Creating colour palettes using scikit-learn, NumPy & matplotlib

 

Last week I spent a day creating image colour palettes and tutorials using python and matplotlib. I'd wanted to do this project for a while now and it turned out to be quite fun. It was also a good opportunity to brush up my python skills. The tutorials are based on Adrian Price–Whelan's Urban Goggles hack and existing python notebook. The code takes any image format (.jpg, .png etc. ) and creates corresponding colour palettes by performing a k-means clustering analysis in HSV or RGB pixel space.  I've fleshed out some of the steps in the original ipython notebooks, added links to relevant documentation, and links to similar tutorials. 

The main python packages used are scikit-learnNumPy  and matplotlib. As an IDL, Fortran and IRAF veteran, python is still somewhat new to me. I'm still trying to wrap my head around how  data array manipulation differs between programming language, and how python's clustering algorithms work. The tutorials are available on GitHub and nbviewer.

Tutorial 1

Creating Color Palettes from Project Apollo images – Jupyter Notebook

AS07-11-2027: Apollo 7 Hasselblad image from film magazine 11/P - Earth Orbit. Source: Project Apollo Archive. Top palette: HSV clustering. Bottom palette: RGB clustering.

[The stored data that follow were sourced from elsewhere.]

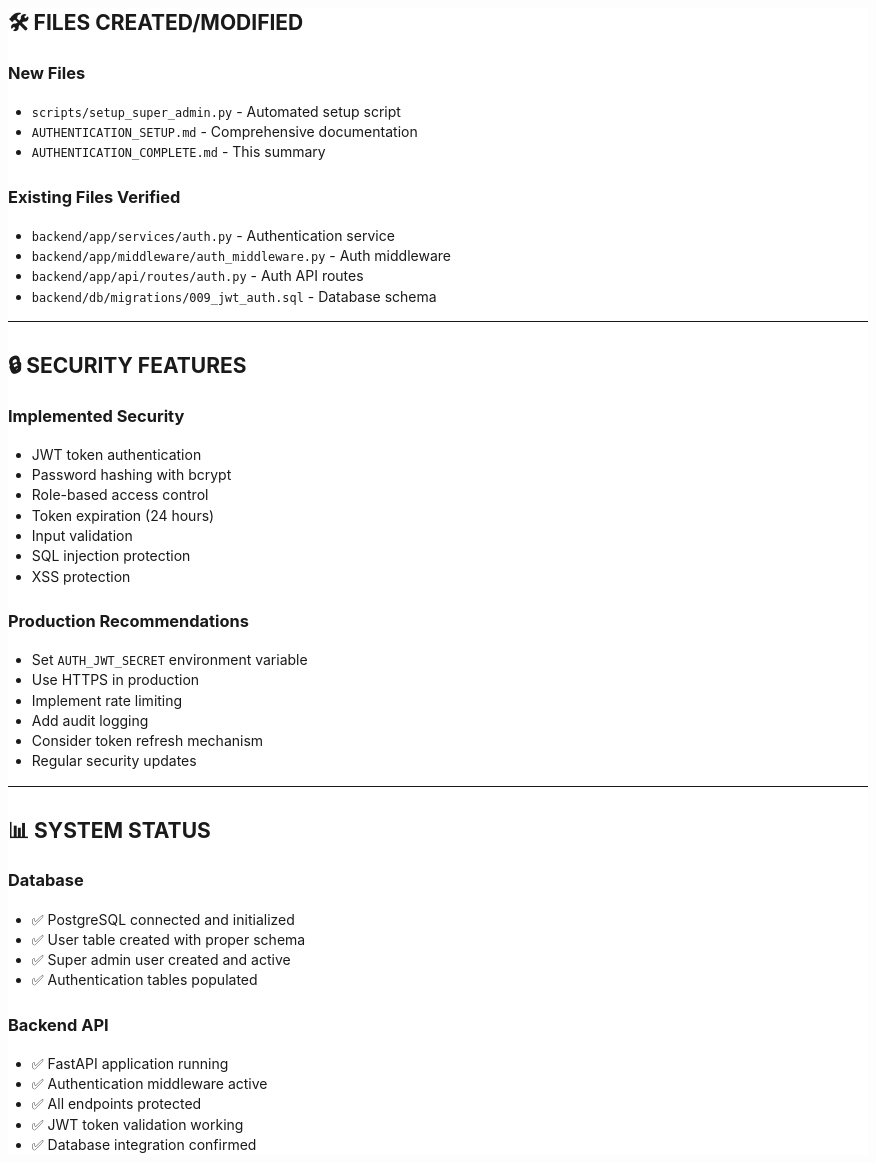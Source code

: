 
## 🛠️ FILES CREATED/MODIFIED

### **New Files**
- `scripts/setup_super_admin.py` - Automated setup script
- `AUTHENTICATION_SETUP.md` - Comprehensive documentation
- `AUTHENTICATION_COMPLETE.md` - This summary

### **Existing Files Verified**
- `backend/app/services/auth.py` - Authentication service
- `backend/app/middleware/auth_middleware.py` - Auth middleware
- `backend/app/api/routes/auth.py` - Auth API routes
- `backend/db/migrations/009_jwt_auth.sql` - Database schema

---

## 🔒 SECURITY FEATURES

### **Implemented Security**
- JWT token authentication
- Password hashing with bcrypt
- Role-based access control
- Token expiration (24 hours)
- Input validation
- SQL injection protection
- XSS protection

### **Production Recommendations**
- Set `AUTH_JWT_SECRET` environment variable
- Use HTTPS in production
- Implement rate limiting
- Add audit logging
- Consider token refresh mechanism
- Regular security updates

---

## 📊 SYSTEM STATUS

### **Database**
- ✅ PostgreSQL connected and initialized
- ✅ User table created with proper schema
- ✅ Super admin user created and active
- ✅ Authentication tables populated

### **Backend API**
- ✅ FastAPI application running
- ✅ Authentication middleware active
- ✅ All endpoints protected
- ✅ JWT token validation working
- ✅ Database integration confirmed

AS11-40-5868: Apollo 11 Hasselblad image from film magazine 40/S - EVA. Source: Project Apollo Archive. Top palette: HSV clustering. Bottom palette: RGB clustering.

AS07-4-1584: Apollo 7 Hasselblad image from film magazine 4/N - Earth Orbit.  Source: Project Apollo Archive. Top palette: HSV clustering. Bottom palette: RGB clustering.              

AS07-7-1776: Apollo 7 Hasselblad image from film magazine 7/S - Earth Orbit. Source: Project Apollo Archive. Top palette: HSV clustering. Bottom palette: RGB clustering.

The Great Barrier Reef: stretches for 1,400 miles along the coast of Queensland, Australia in the Coral Sea. In this image you can see tidal channels cutting through unnamed reefs.
Source: Planet Labs. Top palette: HSV clustering. Bottom palette: RGB clustering.                                                                                                                                   

Water from the Caucasus Mountains: feeds these large-scale farms in Stavrapol Krai, Russia. The region’s temperate climate supports grape and grain crops. Source: Planet Labs. Top palette: HSV clustering. Bottom palette: RGB clustering.                                                                                                                     

The city of Lethbridge, Alberta: is surrounded by agricultural fields. Near infrared data (in which healthy vegetation appears bright red) collected by RapidEye satellites helps farmers improve crop yields. Source: Planet Labs. Top palette: HSV clustering. Bottom palette: RGB clustering.

Venetian Lagoon‘s Lido Inlet: A breakwater, an artificial island, and a series of massive sluice gates as seen by a RapidEye satellite. These structures are part of the MOSE project—a massive engineering project designed to protect the city of Venice from rising seasonal floodwaters. Source: Planet Labs

more examples

I was curious know how well the algorithm would go with photos of my own ceramics. I'm not sure it worked as well as for the Apollo and Planet Lab images. Perhaps the pixel binning wasn't quite right? This will need further investigation.

Ceramic vases: Top palette: HSV clustering. Bottom palette: RGB clustering.

Everyday bowls: Top palette: HSV clustering. Bottom palette: RGB clustering.

Everyday bowls: Top palette: HSV clustering. Bottom palette: RGB clustering.

Work in progress: Bisqued vases at Mercator Ceramics School. Top palette: HSV clustering. Bottom palette: RGB clustering.